Joining the roster of the most-awaited meteor showers on Earth is the Camelopardalid meteor shower radiating from the constellation of Camelopardalis, the 18th largest constellation in the night sky.
First spotted by a Dutch astronomer named Petrus Plancius and later documented by German astronomer Jakob Bartsch in the 1960s, the Camelopardalis constellation depicts an image of a giraffe that resembles a camel and a leopard, hence its name.
Seen clearly in the northern hemisphere, Camelopardalis is a circumpolar constellation, which means that unlike any popular constellations that go from east to west, this one remains in the night sky, revolving only around the Polaris or the North Star.
This could make the new meteor shower a sight worth the wait for the perennial onlookers and curious individuals alike since it would be the first time a never-heard meteor shower will showcase its radiance to Earth.
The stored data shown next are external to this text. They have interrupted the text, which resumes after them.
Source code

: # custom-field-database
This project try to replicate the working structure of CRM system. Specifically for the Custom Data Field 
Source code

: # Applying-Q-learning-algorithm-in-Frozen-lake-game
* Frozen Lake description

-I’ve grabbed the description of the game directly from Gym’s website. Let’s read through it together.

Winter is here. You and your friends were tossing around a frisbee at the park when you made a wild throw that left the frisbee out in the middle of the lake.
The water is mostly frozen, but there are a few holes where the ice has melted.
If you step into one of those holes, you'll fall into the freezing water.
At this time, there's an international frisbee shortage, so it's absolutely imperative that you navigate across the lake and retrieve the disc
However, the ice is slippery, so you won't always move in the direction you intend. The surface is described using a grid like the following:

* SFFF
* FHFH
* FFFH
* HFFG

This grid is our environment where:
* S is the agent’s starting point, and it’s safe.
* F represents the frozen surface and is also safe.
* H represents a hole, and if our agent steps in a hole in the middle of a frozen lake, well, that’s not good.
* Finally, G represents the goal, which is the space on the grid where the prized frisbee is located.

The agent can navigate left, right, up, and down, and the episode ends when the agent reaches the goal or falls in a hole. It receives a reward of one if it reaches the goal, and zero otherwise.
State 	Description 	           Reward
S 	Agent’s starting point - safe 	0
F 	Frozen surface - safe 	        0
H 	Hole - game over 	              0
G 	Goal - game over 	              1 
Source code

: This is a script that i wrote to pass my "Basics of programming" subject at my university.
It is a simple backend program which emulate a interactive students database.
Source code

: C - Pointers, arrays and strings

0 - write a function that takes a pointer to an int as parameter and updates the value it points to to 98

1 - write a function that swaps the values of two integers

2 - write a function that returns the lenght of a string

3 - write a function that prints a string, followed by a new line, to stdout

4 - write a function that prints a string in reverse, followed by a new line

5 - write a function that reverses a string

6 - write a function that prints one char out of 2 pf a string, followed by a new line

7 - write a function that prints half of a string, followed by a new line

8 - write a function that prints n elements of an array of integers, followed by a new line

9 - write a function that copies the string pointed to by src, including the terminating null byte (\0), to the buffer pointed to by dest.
As our planet plows through the stream of small rocks Comet 209P/LINEAR had left behind, they are expected to light up the night sky with strokes of bright beams with much frequency.
As per astronomers, it could be a meteor storm festooning the evening with as much as 1,000 meteors every hour. Some experts predicted it could be a copious number of fireballs gracing the night sky. Perhaps it will just be an ordinary night for the people on Earth, and the scientists could only find out.
Astronomy magazine's senior editor Rich Talcott is positive that the Camelopardalid will give an exceptional view.
"Over the past 15 or 20 years, astronomers have done a very good job at figuring out, OK, here's where the debris streams will lie. I'm thinking the odds are pretty good we'll get something nice May 24," Talcott said.
On the late evening of May 23 until the early hours of May 24, the moon would be in its waning phase and even if it rises at 3:41 in the morning, it would not be disrupting the view.
"They could start as soon as it gets dark the night of the 23rd," Talcott added. "I'm going to go out and check every hour. We don't know because this is the first time, and I don't want to miss it."
Meteor showers usually take their name after the constellation they would be radiating from.
Discovered in 2004, Comet 209P/LINEAR was spotted by Lincoln Near-Earth Asteroid Research or LINEAR with its 39-inch reflector. This May, it came closest to the Sun and now its debris is expected to ignite the Earth's night sky.